Stored records

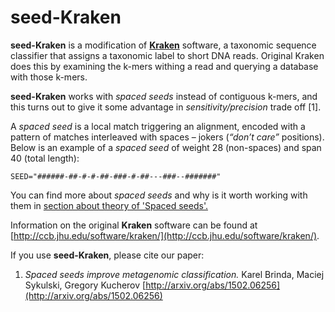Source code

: # seed-Kraken

**seed-Kraken** is a modification of [**Kraken**](http://ccb.jhu.edu/software/kraken/) software, 
a taxonomic sequence classifier that assigns a taxonomic label to short DNA reads.
Original Kraken does this by examining the k-mers withing a read and querying 
a database with those k-mers. 

**seed-Kraken** works with *spaced seeds* instead of contiguous k-mers, 
and this turns out to give it some advantage in *sensitivity/precision* trade off [1].

A *spaced seed* is a local match triggering an alignment, encoded with a pattern of
matches interleaved with spaces – jokers (*“don’t care”* positions). 
Below is an example of a *spaced seed* of weight 28 (non-spaces) and span 40 (total length):

    SEED="######-##-#-#-##-###-#-##---###--#######"

You can find more about *spaced seeds* and why is it worth working with them in [section about theory of 'Spaced seeds'.](theory.md)

Information on the original **Kraken** software can be found at [http://ccb.jhu.edu/software/kraken/](http://ccb.jhu.edu/software/kraken/).

If you use **seed-Kraken**, please cite our paper:

1. *Spaced seeds improve metagenomic classification.*  Karel Brinda, Maciej Sykulski, Gregory Kucherov [http://arxiv.org/abs/1502.06256](http://arxiv.org/abs/1502.06256)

> WHAT YOU SHOULD DO
Search the entries for the line holding "Information on the". Return that line and the ones after it through the last, exactly.

> TASK ANSWER
Information on the original **Kraken** software can be found at [http://ccb.jhu.edu/software/kraken/](http://ccb.jhu.edu/software/kraken/).

If you use **seed-Kraken**, please cite our paper:

1. *Spaced seeds improve metagenomic classification.*  Karel Brinda, Maciej Sykulski, Gregory Kucherov [http://arxiv.org/abs/1502.06256](http://arxiv.org/abs/1502.06256)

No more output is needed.